44th Preakness Stakes
- Location: Pimlico Race Course, Baltimore, Maryland, United States
- Date: May 14, 1919
- Winning horse: Sir Barton
- Winning time: 1:53.00
- Jockey: Johnny Loftus
- Trainer: H. Guy Bedwell
- Owner: J. K. L. Ross
- Conditions: Fast
- Surface: Dirt

= 1919 Preakness Stakes =

44th running of the Preakness Stakes

The 1919 Preakness Stakes was the 44th running of the $50,000 added Preakness Stakes, a horse race for three-year-old Thoroughbreds. The event took place on May 14, 1919, and was run four days after the Kentucky Derby. Ridden by Johnny Loftus, the Derby winner Sir Barton easily won the mile and an eighth race by four lengths over runner-up Eternal. The race was run on a track rated fast in a final time of 1:53 flat.

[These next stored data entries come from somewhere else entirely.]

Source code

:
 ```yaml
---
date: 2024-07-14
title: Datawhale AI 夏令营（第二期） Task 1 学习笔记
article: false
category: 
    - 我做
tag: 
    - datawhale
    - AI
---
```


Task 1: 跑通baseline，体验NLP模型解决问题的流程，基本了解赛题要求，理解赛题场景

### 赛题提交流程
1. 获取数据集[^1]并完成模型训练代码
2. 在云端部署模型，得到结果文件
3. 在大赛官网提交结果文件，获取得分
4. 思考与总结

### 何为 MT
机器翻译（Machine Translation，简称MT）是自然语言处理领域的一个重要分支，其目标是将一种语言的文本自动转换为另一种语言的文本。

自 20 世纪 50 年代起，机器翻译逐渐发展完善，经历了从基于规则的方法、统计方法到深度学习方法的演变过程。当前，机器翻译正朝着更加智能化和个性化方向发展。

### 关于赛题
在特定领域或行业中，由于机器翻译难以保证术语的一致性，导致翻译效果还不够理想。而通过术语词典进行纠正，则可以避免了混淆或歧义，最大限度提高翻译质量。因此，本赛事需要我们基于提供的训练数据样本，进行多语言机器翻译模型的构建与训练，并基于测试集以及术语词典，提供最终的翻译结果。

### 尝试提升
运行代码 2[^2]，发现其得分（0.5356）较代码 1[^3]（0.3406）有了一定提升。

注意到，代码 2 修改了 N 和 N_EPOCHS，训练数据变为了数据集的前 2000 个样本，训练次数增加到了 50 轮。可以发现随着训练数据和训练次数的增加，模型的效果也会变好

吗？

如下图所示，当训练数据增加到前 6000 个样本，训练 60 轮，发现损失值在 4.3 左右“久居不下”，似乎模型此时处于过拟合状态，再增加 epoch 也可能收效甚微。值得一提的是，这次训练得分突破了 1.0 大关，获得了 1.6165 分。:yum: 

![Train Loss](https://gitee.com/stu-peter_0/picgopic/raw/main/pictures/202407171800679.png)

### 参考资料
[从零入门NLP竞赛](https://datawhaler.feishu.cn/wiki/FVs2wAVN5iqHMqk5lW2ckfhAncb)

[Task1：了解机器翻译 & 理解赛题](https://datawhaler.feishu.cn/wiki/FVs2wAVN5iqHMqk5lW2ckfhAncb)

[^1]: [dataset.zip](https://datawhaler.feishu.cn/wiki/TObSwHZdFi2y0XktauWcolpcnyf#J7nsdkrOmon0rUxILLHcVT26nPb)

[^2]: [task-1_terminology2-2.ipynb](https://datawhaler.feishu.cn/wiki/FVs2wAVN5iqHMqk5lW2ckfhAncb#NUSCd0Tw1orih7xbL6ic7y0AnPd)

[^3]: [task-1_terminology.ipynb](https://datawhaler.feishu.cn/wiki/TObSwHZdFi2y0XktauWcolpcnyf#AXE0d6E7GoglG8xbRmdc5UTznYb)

Sir Barton's Preakness would become what is known as the second leg of the U.S. Triple Crown series.

== Payout ==
The 44th Preakness Stakes Payout Schedule

| Program Number | Horse Name | Win | Place | Show |
|---|---|---|---|---|
| 3 | Sir Barton | $4.80 | $3.20 | $2.70 |
| 1 | Eternal | - | $7.50 | $6.00 |
| 2 | Sweep On |  |  | $5.00 |

== The full chart ==
Daily Racing Form Chart

| Finish Position | Margin (lengths) | Post Position | Horse name | Jockey | Trainer | Owner | Post Time Odds | Earnings |
|---|---|---|---|---|---|---|---|---|
| 1st | 0 | 8 | Sir Barton | Johnny Loftus | H. Guy Bedwell | J. K. L. Ross | 1.40-1 | $24,500 |
| 2nd | 4 | 2 | Eternal | Andy Schuttinger | Kimball Patterson | James W. McClelland | 9.20-1 | $3,000 |
| 3rd | 3 | 3 | Sweep On | Linus McAtee | William H. Karrick | William R. Coe | 15.55-1 | $2,000 |
| 4th | 11⁄2 | 9 | King Plaudit | Lawrence Lyke | George M. Odom | Brookside Stable | 53.25-1 | $1,000 |
| 5th | 11⁄2 | 4 | Over There | Harold Myers | William H. Karrick | William R. Coe | 15.55-1 † |  |
| 6th | NK | 12 | Routledge | Eddie Ambrose | Michael J. Daly | Walter M. Jeffords, Sr. | 70.80-1 |  |
| 7th | HD | 1 | Vulcanite | Roscoe Troxler | John Hogan | William F. Polson | 39.45-1 |  |
| 8th | 11⁄2 | 6 | Milkmaid | Earl Sande | H. Guy Bedwell | J. K. L. Ross | 1.40-1 † |  |
| 9th | 3 | 7 | Drummond | Albert Johnson | Raleigh Colston Jr. | M. Shea | 145.00-1 |  |
| 10th | 1⁄2 | 11 | Yurucari | Ted Rice | James E. Fitzsimmons | Quincy Stable | 125.40-1 |  |
| 11th | 15 | 5 | Dunboyne | Lavelle Ensor | John H. McCormack | Philip A. Clark | 4.20-1 |  |
| 12th | Left at post | 10 | Vindex | Willie Knapp | James G. Rowe Sr. | Harry Payne Whitney | 3.65-1 |  |

- Winning Breeder: John E. Madden & Vivian A. Gooch; (KY)
- Times: 1/4 mile 0:23 2/5; 1/2 mile – 0:47 1/5; 3/4 mile – 1:13 0/0; mile – 1:39 1/5; 1 3/16 (final) – 1:59 0/0.